> **Exercise objective**:
The entries below are to be restated exactly, and their images are to be omitted.

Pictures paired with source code
/---
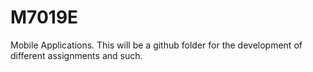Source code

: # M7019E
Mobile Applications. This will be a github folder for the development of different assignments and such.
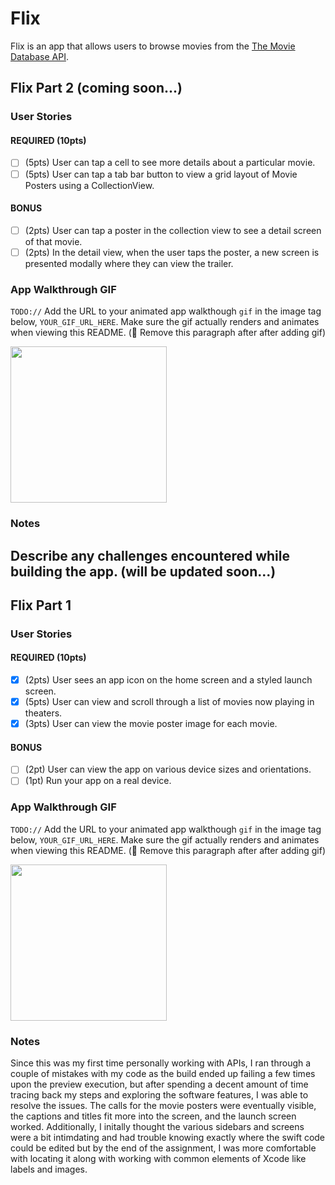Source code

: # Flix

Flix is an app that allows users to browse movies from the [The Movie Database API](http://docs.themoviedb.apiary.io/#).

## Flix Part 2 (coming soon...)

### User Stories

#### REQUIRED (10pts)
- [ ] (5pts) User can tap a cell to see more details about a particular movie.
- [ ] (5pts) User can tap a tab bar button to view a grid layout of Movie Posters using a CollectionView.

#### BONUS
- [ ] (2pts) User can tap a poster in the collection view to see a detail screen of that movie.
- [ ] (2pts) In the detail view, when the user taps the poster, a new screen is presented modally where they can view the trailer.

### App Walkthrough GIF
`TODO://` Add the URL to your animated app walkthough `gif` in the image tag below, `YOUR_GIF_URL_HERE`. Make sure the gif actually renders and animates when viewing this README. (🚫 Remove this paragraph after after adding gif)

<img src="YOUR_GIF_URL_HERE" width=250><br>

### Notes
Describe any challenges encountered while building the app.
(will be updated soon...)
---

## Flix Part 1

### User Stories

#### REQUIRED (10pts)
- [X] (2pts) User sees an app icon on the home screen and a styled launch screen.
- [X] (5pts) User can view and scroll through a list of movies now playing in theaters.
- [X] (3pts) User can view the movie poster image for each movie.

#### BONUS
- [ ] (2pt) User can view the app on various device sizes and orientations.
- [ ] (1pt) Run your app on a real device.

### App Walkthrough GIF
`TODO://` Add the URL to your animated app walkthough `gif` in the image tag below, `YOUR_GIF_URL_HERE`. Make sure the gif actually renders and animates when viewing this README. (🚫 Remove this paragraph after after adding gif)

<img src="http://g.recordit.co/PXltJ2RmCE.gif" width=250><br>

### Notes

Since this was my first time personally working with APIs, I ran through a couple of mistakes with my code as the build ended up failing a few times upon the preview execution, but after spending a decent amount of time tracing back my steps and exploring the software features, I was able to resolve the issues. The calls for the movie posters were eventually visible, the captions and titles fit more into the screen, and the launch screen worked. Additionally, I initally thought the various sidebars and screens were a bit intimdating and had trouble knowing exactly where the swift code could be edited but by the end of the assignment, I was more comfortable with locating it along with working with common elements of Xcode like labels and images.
\---
> **Response to the task**:
Source code

: # M7019E
Mobile Applications. This will be a github folder for the development of different assignments and such.
Source code

: # Flix

Flix is an app that allows users to browse movies from the [The Movie Database API](http://docs.themoviedb.apiary.io/#).

## Flix Part 2 (coming soon...)

### User Stories

#### REQUIRED (10pts)
- [ ] (5pts) User can tap a cell to see more details about a particular movie.
- [ ] (5pts) User can tap a tab bar button to view a grid layout of Movie Posters using a CollectionView.

#### BONUS
- [ ] (2pts) User can tap a poster in the collection view to see a detail screen of that movie.
- [ ] (2pts) In the detail view, when the user taps the poster, a new screen is presented modally where they can view the trailer.

### App Walkthrough GIF
`TODO://` Add the URL to your animated app walkthough `gif` in the image tag below, `YOUR_GIF_URL_HERE`. Make sure the gif actually renders and animates when viewing this README. (🚫 Remove this paragraph after after adding gif)

<img src="YOUR_GIF_URL_HERE" width=250><br>

### Notes
Describe any challenges encountered while building the app.
(will be updated soon...)
---

## Flix Part 1

### User Stories

#### REQUIRED (10pts)
- [X] (2pts) User sees an app icon on the home screen and a styled launch screen.
- [X] (5pts) User can view and scroll through a list of movies now playing in theaters.
- [X] (3pts) User can view the movie poster image for each movie.

#### BONUS
- [ ] (2pt) User can view the app on various device sizes and orientations.
- [ ] (1pt) Run your app on a real device.

### App Walkthrough GIF
`TODO://` Add the URL to your animated app walkthough `gif` in the image tag below, `YOUR_GIF_URL_HERE`. Make sure the gif actually renders and animates when viewing this README. (🚫 Remove this paragraph after after adding gif)

<img src="http://g.recordit.co/PXltJ2RmCE.gif" width=250><br>

### Notes

Since this was my first time personally working with APIs, I ran through a couple of mistakes with my code as the build ended up failing a few times upon the preview execution, but after spending a decent amount of time tracing back my steps and exploring the software features, I was able to resolve the issues. The calls for the movie posters were eventually visible, the captions and titles fit more into the screen, and the launch screen worked. Additionally, I initally thought the various sidebars and screens were a bit intimdating and had trouble knowing exactly where the swift code could be edited but by the end of the assignment, I was more comfortable with locating it along with working with common elements of Xcode like labels and images.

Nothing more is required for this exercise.